Translating pathogenetic events into an increased specificity of treatment approaches. The development of therapeutic approaches in psoriasis during translational research. With each new target, the therapeutic specificity of interference with the pathogenetic cascade increases. IL-23: interleukin 23.

The folic acid antagonist methotrexate has both anti-rheumatic and antiproliferative effects on many organs and is potentially hepatotoxic and nephrotoxic, with corresponding dropout rates¹⁹. The broad immunosuppressant cyclosporine, which may efficiently control psoriatic inflammation, has an increased risk for lymphoma and severe infections, impaired renal function, and elevated arterial blood pressure, at least with longterm use.

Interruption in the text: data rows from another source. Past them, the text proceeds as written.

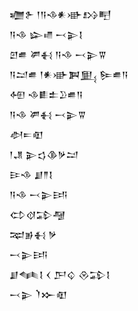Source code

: <div class='block'>
<div class='line'>𒁾𒉿 𒁹𒀀𒈾𒀭𒀝𒋳𒋃</div>
<div class='line'>𒀀𒈾 𒇽𒈛 𒁁𒉌𒋙</div>
<div class='line'>𒇻𒌑 𒂄𒈬 𒀀𒈾 𒁁𒉌𒐊</div>
<div class='line'>𒀀𒁺𒌑 𒁹𒀭𒀝𒀉𒅅 𒌉𒌑𒀀</div>
<div class='line'>𒅇 𒈾𒀾𒉺𒊒𒌑𒀀</div>
<div class='line'>𒀀𒈾 𒂄𒈬 𒁁𒉌𒐊</div>
<div class='line'>𒀠𒋰𒊏</div>
<div class='line'>𒁹𒂗 𒉌𒌓𒆠𒃻𒁺</div>
<div class='line'>𒄿𒈾 𒋗𒈫𒋙</div>
<div class='line'>𒀀𒈾 𒁁𒉌𒅀</div>
<div class='line'>𒌌𒋼𒁉𒆷</div>
<div class='line'>𒉈𒂊𒈬 𒃻</div>
<div class='line'>𒁁𒉌𒅀</div>
<div class='line'>𒋗𒈝𒋙 𒌋 𒂅𒌒 𒊮𒁉𒋙</div>
<div class='line'>𒁁𒉌 𒇺𒁍𒊏</div>
</div>
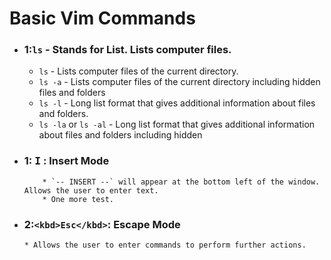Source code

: # Basic Vim Commands

* ### 1:`ls` - Stands for List. Lists computer files.
	* `ls` - Lists computer files of the current directory.
	* `ls -a` - Lists computer files of the current directory including hidden files and folders
	* `ls -l` - Long list format that gives additional information about files and folders. 
	* `ls -la` or `ls -al` - Long list format that gives additional information about files and folders including hidden

* ### 1: <kbd>I</kbd> : Insert Mode
          * `-- INSERT --` will appear at the bottom left of the window. Allows the user to enter text. 
          * One more test.
* ### 2:`<kbd>Esc</kbd>`: Escape Mode
      * Allows the user to enter commands to perform further actions.
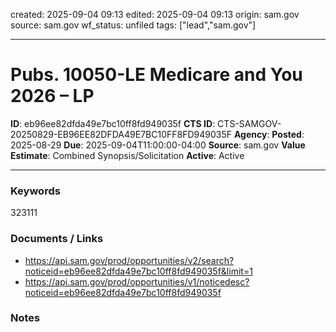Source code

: created: 2025-09-04 09:13
edited: 2025-09-04 09:13
origin: sam.gov
source: sam.gov
wf_status: unfiled
tags: ["lead","sam.gov"]

---

# Pubs. 10050-LE Medicare and You 2026 – LP

**ID**: eb96ee82dfda49e7bc10ff8fd949035f
**CTS ID**: CTS-SAMGOV-20250829-EB96EE82DFDA49E7BC10FF8FD949035F
**Agency**: 
**Posted**: 2025-08-29
**Due**: 2025-09-04T11:00:00-04:00
**Source**: sam.gov
**Value Estimate**: Combined Synopsis/Solicitation
**Active**: Active

---

### Keywords
323111

### Documents / Links
- <https://api.sam.gov/prod/opportunities/v2/search?noticeid=eb96ee82dfda49e7bc10ff8fd949035f&limit=1>
- <https://api.sam.gov/prod/opportunities/v1/noticedesc?noticeid=eb96ee82dfda49e7bc10ff8fd949035f>

### Notes


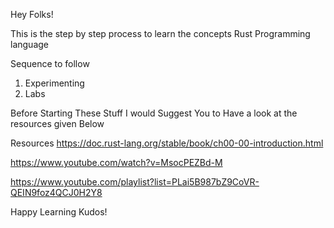 Hey Folks!

This is the step by step process to learn the concepts Rust Programming language 

Sequence to follow 


1. Experimenting
2. Labs

Before Starting These Stuff I would Suggest You to Have a look at the resources given Below

Resources
https://doc.rust-lang.org/stable/book/ch00-00-introduction.html

https://www.youtube.com/watch?v=MsocPEZBd-M

https://www.youtube.com/playlist?list=PLai5B987bZ9CoVR-QEIN9foz4QCJ0H2Y8

Happy Learning
Kudos!
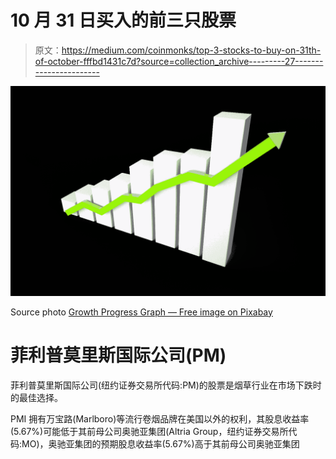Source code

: # 10 月 31 日买入的前三只股票

> 原文：<https://medium.com/coinmonks/top-3-stocks-to-buy-on-31th-of-october-fffbd1431c7d?source=collection_archive---------27----------------------->

![](img/264f1f4acaac3bcf4bba018f945d252f.png)

Source photo [Growth Progress Graph — Free image on Pixabay](https://pixabay.com/illustrations/growth-progress-graph-diagram-3078544/)

# 菲利普莫里斯国际公司(PM)

菲利普莫里斯国际公司(纽约证券交易所代码:PM)的股票是烟草行业在市场下跌时的最佳选择。

PMI 拥有万宝路(Marlboro)等流行卷烟品牌在美国以外的权利，其股息收益率(5.67%)可能低于其前母公司奥驰亚集团(Altria Group，纽约证券交易所代码:MO)，奥驰亚集团的预期股息收益率(5.67%)高于其前母公司奥驰亚集团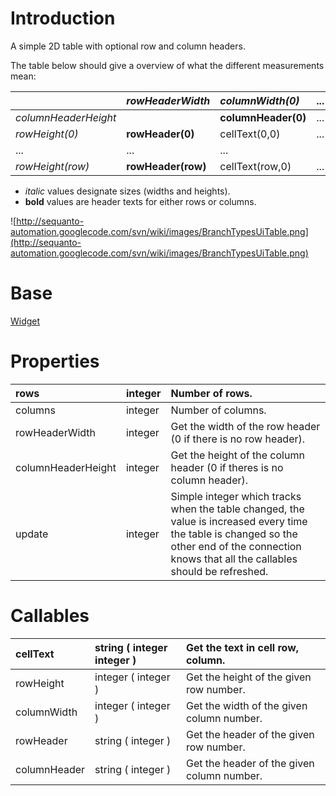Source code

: # Introduction #

A simple 2D table with optional row and column headers.

The table below should give a overview of what the different measurements mean:

|                      | _rowHeaderWidth_ | _columnWidth(0)_  | ... | _columnWidth(column)_  |
|:---------------------|:-----------------|:------------------|:----|:-----------------------|
| _columnHeaderHeight_ |                  | **columnHeader(0)** | ... | **columnHeader(column)** |
| _rowHeight(0)_       | **rowHeader(0)**   | cellText(0,0)     | ... | cellText(0,cloumn)     |
| ...                  | ...              |  ...              |     | ...                    |
| _rowHeight(row)_     | **rowHeader(row)** | cellText(row,0)   | ... | cellText(row,column)   |

  * _italic_ values designate sizes (widths and heights).
  * **bold** values are header texts for either rows or columns.

![http://sequanto-automation.googlecode.com/svn/wiki/images/BranchTypesUiTable.png](http://sequanto-automation.googlecode.com/svn/wiki/images/BranchTypesUiTable.png)

# Base #

[Widget](BranchTypesUiWidget.md)

# Properties #

| rows | integer | Number of rows. |
|:-----|:--------|:----------------|
| columns | integer | Number of columns. |
| rowHeaderWidth | integer | Get the width of the row header (0 if there is no row header). |
| columnHeaderHeight | integer | Get the height of the column header (0 if theres is no column header). |
| update | integer | Simple integer which tracks when the table changed, the value is increased every time the table is changed so the other end of the connection knows that all the callables should be refreshed. |

# Callables #

| cellText | string ( integer integer ) | Get the text in cell row, column. |
|:---------|:---------------------------|:----------------------------------|
| rowHeight | integer ( integer )        | Get the height of the given row number. |
| columnWidth | integer ( integer )        | Get the width of the given column number. |
| rowHeader | string ( integer )         | Get the header of the given row number. |
| columnHeader | string ( integer )         | Get the header of the given column number. |
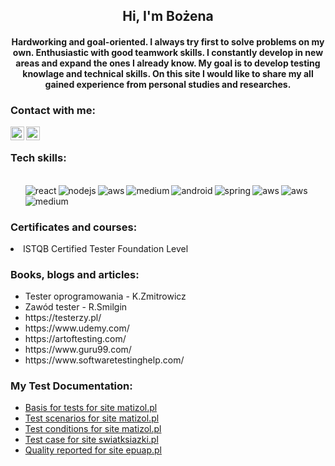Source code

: <h2 align="center">Hi, I'm Bożena</h2>
<h4 align="center">Hardworking and goal-oriented. I always try first to solve problems on my own. Enthusiastic with good teamwork skills. I constantly develop in new areas and expand the ones I already know. My goal is to develop testing knowlage and technical skills. On this site I would like to share my all gained experience from personal studies and researches.</h3>
<h3> Contact with me: </h3>
 <a target="_blank" href="https://www.linkedin.com/in/bo%C5%BCena-kud%C5%82aty-02b842151/">
<img align="left" alt="LinkdeIN" width="22px" src="https://cdn.jsdelivr.net/npm/simple-icons@v3/icons/linkedin.svg" /></a>
 <a target="_blank" href="mailto:bozena.kudlaty@gmail.com">
<img align="left" alt="Gmail" width="22px" src="https://cdn.jsdelivr.net/npm/simple-icons@v3/icons/gmail.svg" />
</a>
</br>

<h3> Tech skills: </h3>
<ul>

<br>
  <img align="left" alt="react" src="https://img.shields.io/badge/-GIT-blue"/>
  <img align="left" alt="nodejs" src="https://img.shields.io/badge/-JIRA-blue"/>
  <img align="left" alt="aws" src="https://img.shields.io/badge/-testNG-blue"/>
  <img align="left" alt="medium" src="https://img.shields.io/badge/-TestLink-blue"/>
  <img align="left" alt="android" src="https://img.shields.io/badge/-SQL-blue"/>
  <img align="left" alt="spring" src="https://img.shields.io/badge/-Java-blue"  src="https://img.shields.io/badge/-Selenium-blue"/>
  <img align="left" alt="aws" src="https://img.shields.io/badge/-Photoshop-blue"/>
  <img align="left" alt="aws" src="https://img.shields.io/badge/-MS Office-blue"/>
  <img align="left" alt="medium" src="https://img.shields.io/badge/-ERP-blue" /><img align="left" alt=""/>
<br>
<br>
  
</ul>
<h3> Certificates and courses: </h3>
<li>ISTQB Certified Tester Foundation Level</li>

<h3> Books, blogs and articles: </h3>
<ul>
  <li>Tester oprogramowania - K.Zmitrowicz </li>
  <li>Zawód tester - R.Smilgin</li>
  <li>https://testerzy.pl/</li>
  <li>https://www.udemy.com/</li>
  <li>https://artoftesting.com/</>
  <li>https://www.guru99.com/</li>
  <li>https://www.softwaretestinghelp.com/</li>
</ul>
  
  


  <h3> My Test Documentation:</h3>
  <ul>
  <li><a href="https://drive.google.com/file/d/1rD2pa_Xdoq4z19TMhoZkLVAOqEFh0qds/view?usp=sharing"> Basis for tests for site matizol.pl </a></li>
 
  <li><a href="https://docs.google.com/spreadsheets/d/1_YD8rbzXHyOHiqOexAGD9z0KxuvR19oE/edit?usp=sharing&ouid=111923887503638112741&rtpof=true&sd=true"> Test scenarios for site matizol.pl </a></li>
 
  <li><a href="https://docs.google.com/spreadsheets/d/1KOeMcTc3h6aveluVPzKIqg4UTyUrfscQ/edit?usp=sharing&ouid=111923887503638112741&rtpof=true&sd=true"> Test conditions for site matizol.pl </a></li>
  
 <li><a href="https://docs.google.com/spreadsheets/d/1vA4pL1cDkM0jtDd2zz6LZWnFi-3Y9rrV/edit?usp=sharing&ouid=111923887503638112741&rtpof=true&sd=true">Test case for site swiatksiazki.pl</a></li>
 
 <li><a href="https://docs.google.com/document/d/1fVscTSBrV-gaE3rB73fE0NTJ0teFJK7uGmRrx_cfMss/edit?usp=sharing">Quality reported for site epuap.pl </a></li>
 </ul>
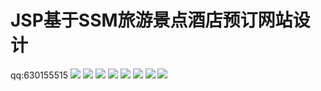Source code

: # JSP基于SSM旅游景点酒店预订网站设计
qq:630155515
<img src="https://img-blog.csdnimg.cn/20210111161136766.jpg?x-oss-process=image/watermark,type_ZmFuZ3poZW5naGVpdGk,shadow_10,text_aHR0cHM6Ly9ibG9nLmNzZG4ubmV0L2ExMzY4OTAyODYwMg==,size_16,color_FFFFFF,t_70">
<img src="https://img-blog.csdnimg.cn/20210111161136466.jpg?x-oss-process=image/watermark,type_ZmFuZ3poZW5naGVpdGk,shadow_10,text_aHR0cHM6Ly9ibG9nLmNzZG4ubmV0L2ExMzY4OTAyODYwMg==,size_16,color_FFFFFF,t_70">
<img src="https://img-blog.csdnimg.cn/20210111161136238.jpg?x-oss-process=image/watermark,type_ZmFuZ3poZW5naGVpdGk,shadow_10,text_aHR0cHM6Ly9ibG9nLmNzZG4ubmV0L2ExMzY4OTAyODYwMg==,size_16,color_FFFFFF,t_70">
<img src="https://img-blog.csdnimg.cn/20210111161135197.jpg?x-oss-process=image/watermark,type_ZmFuZ3poZW5naGVpdGk,shadow_10,text_aHR0cHM6Ly9ibG9nLmNzZG4ubmV0L2ExMzY4OTAyODYwMg==,size_16,color_FFFFFF,t_70">
<img src="https://img-blog.csdnimg.cn/20210111161137273.jpg?x-oss-process=image/watermark,type_ZmFuZ3poZW5naGVpdGk,shadow_10,text_aHR0cHM6Ly9ibG9nLmNzZG4ubmV0L2ExMzY4OTAyODYwMg==,size_16,color_FFFFFF,t_70">
<img src="https://img-blog.csdnimg.cn/20210111161134635.jpg?x-oss-process=image/watermark,type_ZmFuZ3poZW5naGVpdGk,shadow_10,text_aHR0cHM6Ly9ibG9nLmNzZG4ubmV0L2ExMzY4OTAyODYwMg==,size_16,color_FFFFFF,t_70">
<img src="https://img-blog.csdnimg.cn/20210111161134565.jpg?x-oss-process=image/watermark,type_ZmFuZ3poZW5naGVpdGk,shadow_10,text_aHR0cHM6Ly9ibG9nLmNzZG4ubmV0L2ExMzY4OTAyODYwMg==,size_16,color_FFFFFF,t_70">
<img src="https://img-blog.csdnimg.cn/20210111161135396.jpg?x-oss-process=image/watermark,type_ZmFuZ3poZW5naGVpdGk,shadow_10,text_aHR0cHM6Ly9ibG9nLmNzZG4ubmV0L2ExMzY4OTAyODYwMg==,size_16,color_FFFFFF,t_70">
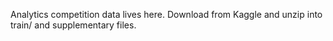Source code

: ﻿Analytics competition data lives here. Download from Kaggle and unzip into train/ and supplementary files.
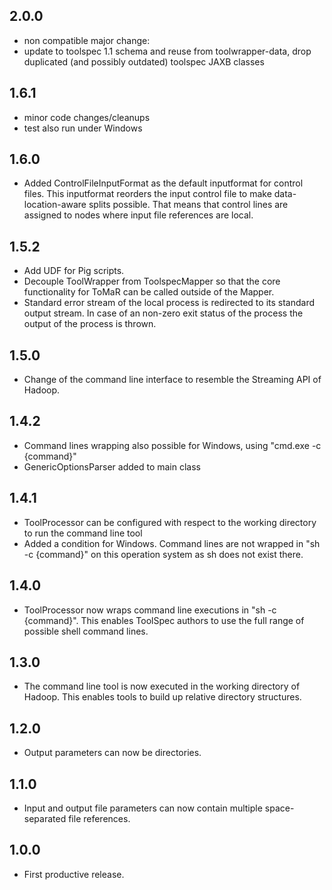 ## 2.0.0

  * non compatible major change:
  * update to toolspec 1.1 schema and reuse from toolwrapper-data, drop duplicated (and possibly outdated) toolspec JAXB classes

## 1.6.1

  * minor code changes/cleanups
  * test also run under Windows

## 1.6.0

  * Added ControlFileInputFormat as the default inputformat for control files. This inputformat reorders the input control file to make data-location-aware splits possible. That means that control lines are assigned to nodes where input file references are local.

## 1.5.2

  * Add UDF for Pig scripts.
  * Decouple ToolWrapper from ToolspecMapper so that the core functionality for ToMaR can be called outside of the Mapper.
  * Standard error stream of the local process is redirected to its standard output stream. In case of an non-zero exit status of the process the output of the process is thrown.
  
## 1.5.0

  * Change of the command line interface to resemble the Streaming API of Hadoop. 

## 1.4.2

  * Command lines wrapping also possible for Windows, using "cmd.exe -c {command}"
  * GenericOptionsParser added to main class

## 1.4.1

  * ToolProcessor can be configured with respect to the working directory to run the command line tool
  * Added a condition for Windows. Command lines are not wrapped in "sh -c {command}" on this operation system as sh does not exist there.
  
## 1.4.0

  * ToolProcessor now wraps command line executions in "sh -c {command}". This enables ToolSpec authors to use the full range of possible shell command lines.

## 1.3.0

  * The command line tool is now executed in the working directory of Hadoop. This enables tools to build up relative directory structures.

## 1.2.0

  * Output parameters can now be directories.

## 1.1.0

  * Input and output file parameters can now contain multiple space-separated file references.

## 1.0.0

  * First productive release.

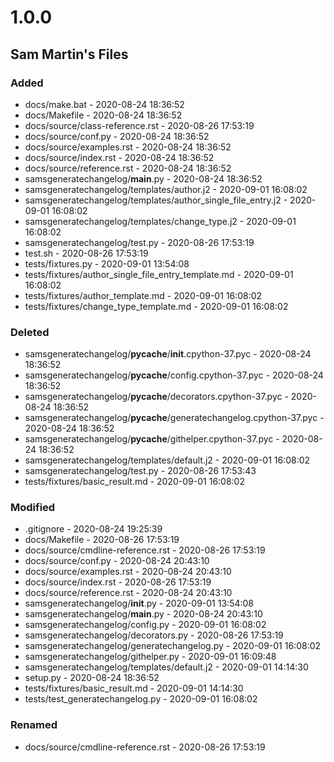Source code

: # 1.0.0

## Sam Martin's Files


### Added

 - docs/make.bat - 2020-08-24 18:36:52
 - docs/Makefile - 2020-08-24 18:36:52
 - docs/source/class-reference.rst - 2020-08-26 17:53:19
 - docs/source/conf.py - 2020-08-24 18:36:52
 - docs/source/examples.rst - 2020-08-24 18:36:52
 - docs/source/index.rst - 2020-08-24 18:36:52
 - docs/source/reference.rst - 2020-08-24 18:36:52
 - samsgeneratechangelog/__main__.py - 2020-08-24 18:36:52
 - samsgeneratechangelog/templates/author.j2 - 2020-09-01 16:08:02
 - samsgeneratechangelog/templates/author_single_file_entry.j2 - 2020-09-01 16:08:02
 - samsgeneratechangelog/templates/change_type.j2 - 2020-09-01 16:08:02
 - samsgeneratechangelog/test.py - 2020-08-26 17:53:19
 - test.sh - 2020-08-26 17:53:19
 - tests/fixtures.py - 2020-09-01 13:54:08
 - tests/fixtures/author_single_file_entry_template.md - 2020-09-01 16:08:02
 - tests/fixtures/author_template.md - 2020-09-01 16:08:02
 - tests/fixtures/change_type_template.md - 2020-09-01 16:08:02

### Deleted

 - samsgeneratechangelog/__pycache__/__init__.cpython-37.pyc - 2020-08-24 18:36:52
 - samsgeneratechangelog/__pycache__/config.cpython-37.pyc - 2020-08-24 18:36:52
 - samsgeneratechangelog/__pycache__/decorators.cpython-37.pyc - 2020-08-24 18:36:52
 - samsgeneratechangelog/__pycache__/generatechangelog.cpython-37.pyc - 2020-08-24 18:36:52
 - samsgeneratechangelog/__pycache__/githelper.cpython-37.pyc - 2020-08-24 18:36:52
 - samsgeneratechangelog/templates/default.j2 - 2020-09-01 16:08:02
 - samsgeneratechangelog/test.py - 2020-08-26 17:53:43
 - tests/fixtures/basic_result.md - 2020-09-01 16:08:02

### Modified

 - .gitignore - 2020-08-24 19:25:39
 - docs/Makefile - 2020-08-26 17:53:19
 - docs/source/cmdline-reference.rst - 2020-08-26 17:53:19
 - docs/source/conf.py - 2020-08-24 20:43:10
 - docs/source/examples.rst - 2020-08-24 20:43:10
 - docs/source/index.rst - 2020-08-26 17:53:19
 - docs/source/reference.rst - 2020-08-24 20:43:10
 - samsgeneratechangelog/__init__.py - 2020-09-01 13:54:08
 - samsgeneratechangelog/__main__.py - 2020-08-24 20:43:10
 - samsgeneratechangelog/config.py - 2020-09-01 16:08:02
 - samsgeneratechangelog/decorators.py - 2020-08-26 17:53:19
 - samsgeneratechangelog/generatechangelog.py - 2020-09-01 16:08:02
 - samsgeneratechangelog/githelper.py - 2020-09-01 16:09:48
 - samsgeneratechangelog/templates/default.j2 - 2020-09-01 14:14:30
 - setup.py - 2020-08-24 18:36:52
 - tests/fixtures/basic_result.md - 2020-09-01 14:14:30
 - tests/test_generatechangelog.py - 2020-09-01 16:08:02

### Renamed

 - docs/source/cmdline-reference.rst - 2020-08-26 17:53:19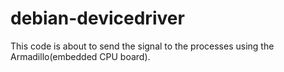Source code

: # debian-devicedriver
This code is about to send the signal to the processes using the Armadillo(embedded CPU board).
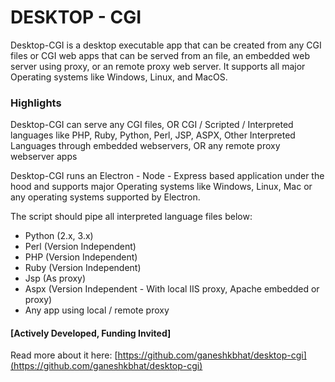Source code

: # DESKTOP - CGI

Desktop-CGI is a desktop executable app that can be created from any CGI files or CGI web apps that can be served from an file, an embedded web server using proxy, or an remote proxy web server. It supports all major Operating systems like Windows, Linux, and MacOS.

### Highlights

Desktop-CGI can serve any CGI files, OR CGI / Scripted / Interpreted languages like PHP, Ruby, Python, Perl, JSP, ASPX, Other Interpreted Languages through embedded webservers, OR any remote proxy webserver apps

Desktop-CGI runs an Electron - Node - Express based application under the hood and supports major Operating systems like Windows, Linux, Mac or any operating systems supported by Electron.

The script should pipe all interpreted language files below:

* Python (2.x, 3.x)
* Perl (Version Independent)
* PHP (Version Independent)
* Ruby (Version Independent)
* Jsp (As proxy)
* Aspx (Version Independent - With local IIS proxy, Apache embedded or proxy)
* Any app using local / remote proxy

#### [Actively Developed, Funding Invited]

Read more about it here: [https://github.com/ganeshkbhat/desktop-cgi](https://github.com/ganeshkbhat/desktop-cgi)
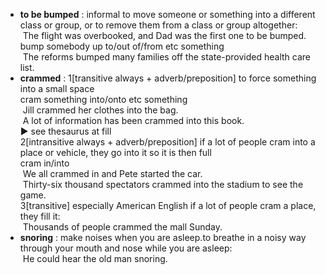 - **to be bumped** : informal to move someone or something into a different class or group, or to remove them from a class or group altogether:  
 The flight was overbooked, and Dad was the first one to be bumped.  
bump somebody up to/out of/from etc something  
 The reforms bumped many families off the state-provided health care list.
- **crammed** : 1[transitive always + adverb/preposition] to force something into a small space  
cram something into/onto etc something  
 Jill crammed her clothes into the bag.  
 A lot of information has been crammed into this book.  
► see thesaurus at fill  
2[intransitive always + adverb/preposition] if a lot of people cram into a place or vehicle, they go into it so it is then full  
cram in/into  
 We all crammed in and Pete started the car.  
 Thirty-six thousand spectators crammed into the stadium to see the game.  
3[transitive] especially American English if a lot of people cram a place, they fill it:  
 Thousands of people crammed the mall Sunday.
- **snoring** :  make noises when you are asleep.to breathe in a noisy way through your mouth and nose while you are asleep:  
 He could hear the old man snoring.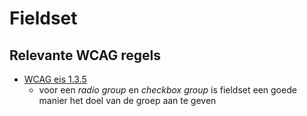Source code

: <!-- @license CC0-1.0 -->

# Fieldset

## Relevante WCAG regels

- [WCAG eis 1.3.5](https://www.w3.org/TR/WCAG21/#identify-input-purpose)
  - voor een _radio group_ en _checkbox group_ is fieldset een goede manier het doel van de groep aan te geven

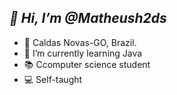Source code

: ## _👋 Hi, I’m @Matheush2ds_

- 📍 Caldas Novas-GO, Brazil.
- 🌱 I’m currently learning Java
- 📚 Ccomputer science student
- 💻 Self-taught

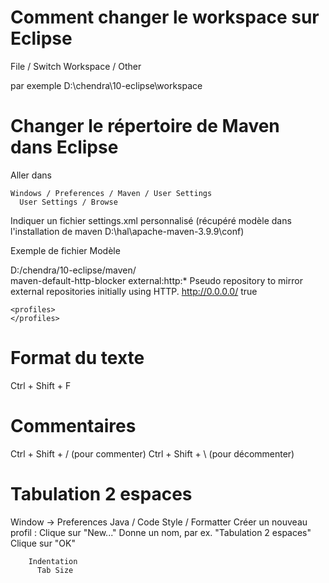 
# Comment changer le workspace sur Eclipse

  File / Switch Workspace / Other

  par exemple
    D:\chendra\10-eclipse\workspace

# Changer le répertoire de Maven dans Eclipse

  Aller dans

    Windows / Preferences / Maven / User Settings
      User Settings / Browse

  Indiquer un fichier settings.xml personnalisé
    (récupéré modèle dans l'installation de maven D:\hal\apache-maven-3.9.9\conf)

  Exemple de fichier Modèle


  <?xml version="1.0" encoding="UTF-8"?>

  <settings xmlns="http://maven.apache.org/SETTINGS/1.2.0"
            xmlns:xsi="http://www.w3.org/2001/XMLSchema-instance"
            xsi:schemaLocation="http://maven.apache.org/SETTINGS/1.2.0 https://maven.apache.org/xsd/settings-1.2.0.xsd">
    <localRepository>D:/chendra/10-eclipse/maven/</localRepository>     
    <pluginGroups>
    </pluginGroups>
    <proxies>
    </proxies>
    <servers>
    </servers>
    <mirrors>
      <mirror>
        <id>maven-default-http-blocker</id>
        <mirrorOf>external:http:*</mirrorOf>
        <name>Pseudo repository to mirror external repositories initially using HTTP.</name>
        <url>http://0.0.0.0/</url>
        <blocked>true</blocked>
      </mirror>
    </mirrors>

    <profiles>
    </profiles>

  </settings>


# Format du texte

  Ctrl + Shift + F


# Commentaires
  Ctrl + Shift + / (pour commenter)
  Ctrl + Shift + \ (pour décommenter)  

# Tabulation 2 espaces
  Window → Preferences
  Java / Code Style  / Formatter
    Créer un nouveau profil :
      Clique sur "New..."
        Donne un nom, par ex. "Tabulation 2 espaces"
      Clique sur "OK"  

        Indentation
          Tab Size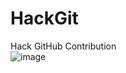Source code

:# HackGit
Hack GitHub Contribution
<br>
![image](https://github.com/declick/HackGit/assets/36468501/d557b071-431d-437f-84f6-5533bcab23f6)

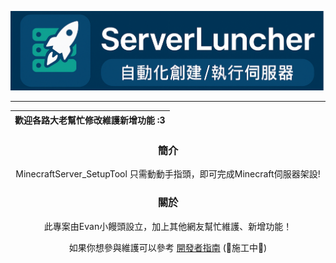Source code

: <p align="center">
  <picture>
    <source media="(prefers-color-scheme: dark)" srcset="./docs/banner.png">
    <img src="./docs/banner.png">
  </picture>
</p>

---


<div align="center">
  
| 歡迎各路大老幫忙修改維護新增功能 :3 |
|----------------------------------------------|

<h3>
  簡介
</h3>
MinecraftServer_SetupTool 只需動動手指頭，即可完成Minecraft伺服器架設!

<h3>
  關於
</h3>
此專案由Evan小饅頭設立，加上其他網友幫忙維護、新增功能！

如果你想參與維護可以參考 [開發者指南](https://github.com/evan0513/MinecraftServer_SetupTool/blob/main/docs/developer.md) (🚧施工中🚧)

</div>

TNF antagonists are already showing a much more specific interference with the pathogenetic cascade. By blocking key signal and effector pathways of the innate and adaptive immune system, however, they are associated with an increased risk of serious viral and bacterial infections and, in particular, with reactivation of tuberculosis²⁰. With IL-12/-23 blockade the risk of tuberculosis is not augmented¹⁶, while the selective interference with T-cell activation and differentiation increased efficacy. Addressing IL-23 alone or IL-17 seems to be even more effective, balancing efficacy and risks in favor of therapeutic safety.

Perspectives of Translational Research in Psoriasis

In summary, the shift to translational research in psoriasis has created new, more effective, and safer treatment options. In the interest of public health this implies a higher efficacy with lesser risks of side effects and, accordingly, a better utilization of available financial resources. The next step in the clarification of psoriasis pathogenesis is the identification of autoantigens of the psoriatic immune response. Once achieved, this should trigger new developments for a targeted elimination of pathogenic T cells and, as a result of translational research, facilitate not only suppression, but also a cure of psoriasis. These longterm goals may no longer be so far away.